As you know (if you follow my blog) I help with a senior’s lunch every week, and as we only have two cooks, I have to cook on alternate weeks. There are usually some disasters (not always my fault). I thought I’d write a diary for you this week. I can’t include photos of the other workers, as most are ‘vulnerable adults’ (or else shy!)
When I was at school, one of our lessons – Food and Nutrition – involved writing a time-plan each week. We had to start at the end (serve dinner) and work backwards, working out timings. It wasn’t a favourite activity, but I still do it today whenever I’m planning an event or big meal. To be honest, I really hate cooking dinners, but don’t tell anyone that, because it seems to be one of the main things I have to do.
In case you ever are called upon to cook lunch for 40 people, here is the diary, complete with quantities, which you might find helpful. The main thing to remember is that although cooking times are the same whatever the quantity, heating times are longer. So, for example, mashed potatoes need to be boiled for twenty minutes (unchanged whether one or fifty) but heating a big saucepan of 5kg of potatoes will take at least 30 minutes before it begins to boil, and peeling them will take another 30 minutes. Here is the diary for this week:
Roast Gammon followed by Ginger Sponge and custard.
Quantities for 40 people.
I try to arrive at the supermarket early, so there are plenty of easy parking spaces that will allow access to the boot of the car, because my bags will be heavy. I am fairly rubbish at parking, even in an empty car park, so this is bit of a stressful event.
I enter the supermarket at 8:45. Realise I have left all my shopping bags in the boot, so go back for them. Reenter supermarket at 8:50.

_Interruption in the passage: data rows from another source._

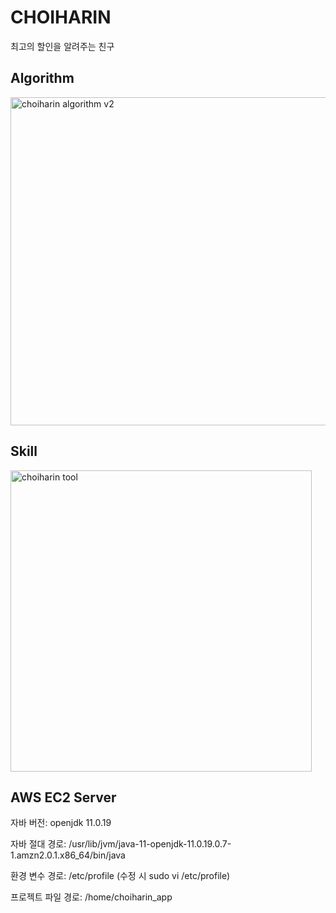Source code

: # CHOIHARIN
최고의 할인을 알려주는 친구


## Algorithm
<img width="525" alt="choiharin algorithm v2" src="https://github.com/grrrkakak/choiharin/assets/99243305/55fff788-a6e9-488d-84e9-f94ddfd9301a">


## Skill
<img width="482" alt="choiharin tool" src="https://github.com/grrrkakak/choiharin/assets/99243305/2f3b0109-a9c6-4cf4-8452-c8a442500171">


## AWS EC2 Server
자바 버전: openjdk 11.0.19  


자바 절대 경로: /usr/lib/jvm/java-11-openjdk-11.0.19.0.7-1.amzn2.0.1.x86_64/bin/java


환경 변수 경로: /etc/profile (수정 시 sudo vi /etc/profile)


프로젝트 파일 경로: /home/choiharin_app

Buy everything on list (see end of blog). Pay, and remember to put receipt safely in purse (this is another very difficult thing – which causes Husband some stress when yet again, I have lost it).
When home, transfer things to fridge and freezer, and try to remember where they are so I don’t leave them there on Friday (it happens).
Thursday: Cook puddings.
I use my super-efficient Kenwood Chef mixer, which is the one piece of kitchen equipment I could not manage without. I make the sponges in two lots, each batch making 4 loaf-tin cakes (which are then easy to transport in a container). Being very old, I work in pounds and ounces.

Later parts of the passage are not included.